Officials gather around Leonardo da Vinci’s ‘Mona Lisa’ (aka ‘La Gioconda’ or ‘La Joconde’) upon its return to Paris, 4th January 1914. It was stolen from the Musee du Louvre by Vincenzo Peruggia in 1911, and has only just been recovered. (Photo by Paul Thompson/FPG/Archive Photos/Getty Images)

History

Leonardo da Vinci began painting the Mona Lisa about 1503, and it was in his studio when he died in 1519. He likely worked on it intermittently over several years, adding multiple layers of thin oil glazes at different times. Small cracks in the paint, called craquelure, appear throughout the whole piece, but they are finer on the hands, where the thinner glazes correspond to Leonardo’s late period.

French King Francis I, in whose court Leonardo spent the last years of his life, acquired the work after the artist’s death, and it became part of the royal collection. For centuries the portrait was secluded in French palaces, until insurgents claimed the royal collection as the property of the people during the French Revolution (1787–99). Following a period hanging in Napoleon’s bedroom, the Mona Lisa was installed in the Louvre Museum at the turn of the 19th century.
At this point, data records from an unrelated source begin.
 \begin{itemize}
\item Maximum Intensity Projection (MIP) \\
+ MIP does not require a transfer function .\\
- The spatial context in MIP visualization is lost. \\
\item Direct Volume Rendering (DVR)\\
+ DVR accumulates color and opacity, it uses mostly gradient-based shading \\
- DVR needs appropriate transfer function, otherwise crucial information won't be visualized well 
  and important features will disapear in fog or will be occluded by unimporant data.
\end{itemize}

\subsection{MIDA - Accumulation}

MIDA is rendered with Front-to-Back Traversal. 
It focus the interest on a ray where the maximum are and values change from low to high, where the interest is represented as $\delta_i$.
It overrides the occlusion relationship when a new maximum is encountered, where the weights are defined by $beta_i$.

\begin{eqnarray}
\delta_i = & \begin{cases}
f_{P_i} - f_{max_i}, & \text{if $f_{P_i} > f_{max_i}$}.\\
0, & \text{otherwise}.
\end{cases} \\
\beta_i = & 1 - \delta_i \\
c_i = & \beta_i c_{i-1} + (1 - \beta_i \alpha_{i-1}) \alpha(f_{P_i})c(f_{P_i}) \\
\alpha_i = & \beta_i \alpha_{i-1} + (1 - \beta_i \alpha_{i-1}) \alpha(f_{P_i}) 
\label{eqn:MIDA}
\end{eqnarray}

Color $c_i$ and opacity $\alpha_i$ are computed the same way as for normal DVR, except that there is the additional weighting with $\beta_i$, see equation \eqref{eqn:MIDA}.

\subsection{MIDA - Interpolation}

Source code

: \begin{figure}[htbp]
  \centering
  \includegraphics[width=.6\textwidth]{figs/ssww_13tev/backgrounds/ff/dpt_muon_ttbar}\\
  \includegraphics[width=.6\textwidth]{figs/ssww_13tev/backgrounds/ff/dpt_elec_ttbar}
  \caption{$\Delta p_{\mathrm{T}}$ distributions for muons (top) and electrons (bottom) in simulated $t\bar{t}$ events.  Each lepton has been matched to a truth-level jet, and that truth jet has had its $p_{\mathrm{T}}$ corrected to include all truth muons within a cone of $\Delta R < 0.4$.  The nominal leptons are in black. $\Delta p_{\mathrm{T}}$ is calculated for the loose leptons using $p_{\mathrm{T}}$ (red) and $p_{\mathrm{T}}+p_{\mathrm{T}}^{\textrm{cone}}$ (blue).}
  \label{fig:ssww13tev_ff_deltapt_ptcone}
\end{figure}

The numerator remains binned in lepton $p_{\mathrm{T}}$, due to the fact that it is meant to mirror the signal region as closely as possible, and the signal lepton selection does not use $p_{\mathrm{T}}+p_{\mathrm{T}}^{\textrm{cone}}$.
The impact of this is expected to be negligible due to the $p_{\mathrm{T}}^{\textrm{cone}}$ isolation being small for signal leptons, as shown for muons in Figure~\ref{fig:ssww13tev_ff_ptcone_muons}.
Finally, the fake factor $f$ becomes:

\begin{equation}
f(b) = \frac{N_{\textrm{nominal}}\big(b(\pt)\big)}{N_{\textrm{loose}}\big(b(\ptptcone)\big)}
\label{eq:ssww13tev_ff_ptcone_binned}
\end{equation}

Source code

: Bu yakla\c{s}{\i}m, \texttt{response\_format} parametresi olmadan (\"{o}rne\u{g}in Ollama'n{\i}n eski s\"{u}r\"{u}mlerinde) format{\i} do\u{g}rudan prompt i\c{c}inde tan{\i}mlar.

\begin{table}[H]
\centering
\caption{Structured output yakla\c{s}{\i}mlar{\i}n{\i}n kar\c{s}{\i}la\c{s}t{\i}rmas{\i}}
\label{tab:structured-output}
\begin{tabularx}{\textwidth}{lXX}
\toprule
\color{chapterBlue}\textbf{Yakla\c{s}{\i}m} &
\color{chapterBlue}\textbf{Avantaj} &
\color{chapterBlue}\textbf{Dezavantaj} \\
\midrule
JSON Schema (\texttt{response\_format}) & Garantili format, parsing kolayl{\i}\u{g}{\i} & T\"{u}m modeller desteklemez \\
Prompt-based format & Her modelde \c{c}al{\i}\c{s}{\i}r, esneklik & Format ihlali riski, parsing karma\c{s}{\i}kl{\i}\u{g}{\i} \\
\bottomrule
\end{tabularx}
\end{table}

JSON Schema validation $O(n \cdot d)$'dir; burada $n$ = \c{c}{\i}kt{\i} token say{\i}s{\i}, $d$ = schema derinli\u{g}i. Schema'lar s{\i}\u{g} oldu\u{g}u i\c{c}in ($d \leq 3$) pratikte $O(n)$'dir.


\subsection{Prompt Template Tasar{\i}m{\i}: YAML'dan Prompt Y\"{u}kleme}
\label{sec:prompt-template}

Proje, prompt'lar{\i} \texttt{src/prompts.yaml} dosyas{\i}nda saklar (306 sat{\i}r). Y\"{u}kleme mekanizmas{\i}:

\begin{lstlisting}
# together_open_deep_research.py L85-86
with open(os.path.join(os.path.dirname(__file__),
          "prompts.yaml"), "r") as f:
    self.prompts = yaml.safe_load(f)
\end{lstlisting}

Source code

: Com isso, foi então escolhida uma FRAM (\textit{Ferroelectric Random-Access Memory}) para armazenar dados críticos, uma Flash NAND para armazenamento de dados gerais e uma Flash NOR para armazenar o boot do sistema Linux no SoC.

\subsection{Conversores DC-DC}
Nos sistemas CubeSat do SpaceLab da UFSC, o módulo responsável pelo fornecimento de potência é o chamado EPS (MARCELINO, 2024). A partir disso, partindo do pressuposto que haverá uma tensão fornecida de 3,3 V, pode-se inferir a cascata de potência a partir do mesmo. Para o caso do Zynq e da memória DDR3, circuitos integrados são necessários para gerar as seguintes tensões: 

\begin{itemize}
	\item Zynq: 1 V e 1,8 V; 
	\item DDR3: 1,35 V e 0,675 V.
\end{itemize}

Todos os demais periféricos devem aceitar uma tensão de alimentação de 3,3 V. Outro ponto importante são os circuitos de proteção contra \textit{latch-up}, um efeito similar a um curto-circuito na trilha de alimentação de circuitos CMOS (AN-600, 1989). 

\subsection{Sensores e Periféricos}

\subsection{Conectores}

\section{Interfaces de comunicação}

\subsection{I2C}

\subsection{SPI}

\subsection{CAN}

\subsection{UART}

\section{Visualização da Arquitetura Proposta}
In 1911 the painting was stolen, causing an immediate media sensation. People flocked to the Louvre to view the empty space where the painting had once hung, the museum’s director of paintings resigned, and the poet Guillaume Apollinaire and artist Pablo Picasso were even arrested as suspects. Two years later an art dealer in Florence alerted local authorities that a man had tried to sell him the painting. Police found the portrait stashed in the false bottom of a trunk belonging to Vincenzo Peruggia, an Italian immigrant who had briefly worked at the Louvre fitting glass on a selection of paintings, including the Mona Lisa. He and possibly two other workers had hidden in a closet overnight, taken the portrait from the wall the morning of August 21, 1911, and run off without suspicion. Peruggia was arrested, tried, and imprisoned, while the Mona Lisa took a tour of Italy before making its triumphant return to France.